University Clinic in Nephrology and Hypertension, Aarhus University and Gødstrup Hospital, Herning, Denmark.
Department of Medicine, Gødstrup Hospital, Herning, Denmark.
BMC Nephrol. 2021 May 1;22(1):161. doi: 10.1186/s12882-021-02372-4.
Acute interstitial nephritis (AIN) is an important and common cause of acute renal failure. There are no generally accepted guidelines for the treatment of AIN, due to the lack of prospective randomized trials. Since AIN is characterized by an enhanced immune response, immunosuppressive treatment could potentially improve prognosis by attenuating inflammation and subsequent fibrosis. Despite the limited evidence of effects of steroids and potential adverse effects, prednisolone is frequently used in the treatment of AIN and there is a strong need for clinical trials on the effects of immunosuppression, including steroids, in the treatment of AIN. We aimed to evaluate the effectiveness of prednisolone treatment in AIN, and hypothesized a positive effect of prednisolone treatment on renal function in AIN.
The study is a randomized, controlled, prospective, open label multicenter study, including incident adult patients with biopsy proven AIN. Patients will be randomized 1:1 to one of 2 treatment regimens: A. No prednisolone treatment (control group) and B. B) Oral prednisolone treatment staring with 60 mg daily tapered over 8 weeks. One hundred ten patients (55 in each group) are planned to be included and followed for 1 year. Primary outcome is renal function estimated by eGFR 3 months after inclusion. Secondary outcomes are renal function after 12 months and need for renal replacement therapy and quality of life after 3 and 12 months. In addition, with-in prednisolone group analysis are performed to estimate the importance of treatment delay. Exploratory analyses include analysis of biomarkers in urine and plasma and the evaluation of these biomarkers in relation to renal prognosis and re-evaluation of renal biopsies to identify possible renal prognostic factors.

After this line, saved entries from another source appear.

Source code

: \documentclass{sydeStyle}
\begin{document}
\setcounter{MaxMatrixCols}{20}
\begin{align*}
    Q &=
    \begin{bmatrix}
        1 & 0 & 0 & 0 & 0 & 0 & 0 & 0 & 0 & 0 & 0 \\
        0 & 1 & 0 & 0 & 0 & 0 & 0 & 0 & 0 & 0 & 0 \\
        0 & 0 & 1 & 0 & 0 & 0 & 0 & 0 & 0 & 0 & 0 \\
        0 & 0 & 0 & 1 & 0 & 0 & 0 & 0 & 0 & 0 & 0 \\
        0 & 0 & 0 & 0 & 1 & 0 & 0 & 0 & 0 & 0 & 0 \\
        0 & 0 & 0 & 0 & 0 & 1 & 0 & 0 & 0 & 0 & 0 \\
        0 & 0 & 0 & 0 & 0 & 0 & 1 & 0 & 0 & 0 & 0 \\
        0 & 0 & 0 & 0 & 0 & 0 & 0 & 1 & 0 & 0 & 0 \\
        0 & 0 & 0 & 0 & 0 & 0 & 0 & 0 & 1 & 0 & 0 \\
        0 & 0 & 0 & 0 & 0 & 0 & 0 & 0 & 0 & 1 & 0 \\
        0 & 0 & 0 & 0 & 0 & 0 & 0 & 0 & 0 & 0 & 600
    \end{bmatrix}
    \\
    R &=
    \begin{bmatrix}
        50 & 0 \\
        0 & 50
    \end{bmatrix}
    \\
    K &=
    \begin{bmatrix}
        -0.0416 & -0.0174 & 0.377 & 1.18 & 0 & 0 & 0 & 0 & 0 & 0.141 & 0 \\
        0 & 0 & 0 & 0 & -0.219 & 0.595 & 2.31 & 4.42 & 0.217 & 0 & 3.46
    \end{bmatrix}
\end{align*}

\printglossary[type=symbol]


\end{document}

Strengths and possible limitations in the design are evaluated. The study will provide important information on the effects of prednisolone treatment in AIN and as well as prognostic information relevant for future use of biomarkers and histology. Ultimately, this would lead to improved and evidence based clinical guidelines for the treatment of AIN.
ClinicalTrials.gov identifier NCT04376216 (Retrospectively registered on May 6, 2020).
急性间质性肾炎(AIN)是急性肾衰竭的一个重要且常见的原因。由于缺乏前瞻性随机试验,目前尚没有普遍接受的 AIN 治疗指南。由于 AIN 的特征是增强的免疫反应,免疫抑制治疗通过减轻炎症和随后的纤维化,可能改善预后。尽管类固醇的疗效证据有限且可能存在不良反应,但泼尼松龙在 AIN 的治疗中经常被使用,因此强烈需要关于免疫抑制(包括类固醇)治疗 AIN 的临床试验。我们旨在评估泼尼松龙治疗 AIN 的疗效,并假设泼尼松龙治疗对 AIN 患者肾功能有积极影响。
该研究是一项随机、对照、前瞻性、开放标签的多中心研究,包括经活检证实的 AIN 成年患者。患者将以 1:1 的比例随机分为两组治疗方案:A. 不使用泼尼松龙治疗(对照组)和 B. B)口服泼尼松龙治疗,起始剂量为 60mg/天,8 周内逐渐减量。计划纳入 110 例患者(每组 55 例),随访 1 年。主要结局是纳入后 3 个月时通过 eGFR 估计的肾功能。次要结局是 12 个月时的肾功能以及是否需要肾脏替代治疗和 3 个月和 12 个月时的生活质量。此外,在泼尼松龙组内分析中,还进行了治疗延迟的重要性评估。探索性分析包括尿液和血浆生物标志物的分析,以及这些生物标志物与肾脏预后的关系,并重新评估肾活检以确定可能的肾脏预后因素。
对设计的优势和可能的局限性进行了评估。该研究将提供关于泼尼松龙治疗 AIN 的疗效以及与未来使用生物标志物和组织学相关的预后信息方面的重要信息。最终,这将导致改善和基于证据的 AIN 治疗临床指南。
ClinicalTrials.gov 标识符 NCT04376216(2020 年 5 月 6 日回顾性注册)。